== WORK ITEM ==
Search the data for the word "begin" and copy every line that contains it.

Plain-text document sources
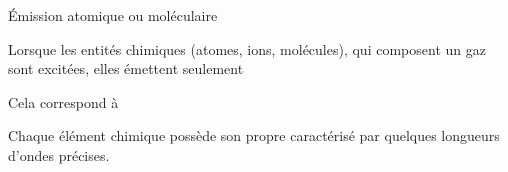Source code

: \begin{doc}{Émission atomique ou moléculaire}
  \vspace{-24pt}
  \begin{encart}
    Lorsque les entités chimiques (atomes, ions, molécules), qui composent un gaz \\[8pt]
    sont excitées, elles émettent seulement \reponseLigne
    
    Cela correspond à \dotfill %
  \end{encart}
    
  Chaque élément chimique possède son propre  caractérisé par quelques longueurs d'ondes précises.
\end{doc}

== EXERCISE SOLUTION ==
: \begin{doc}{Émission atomique ou moléculaire}
  \begin{encart}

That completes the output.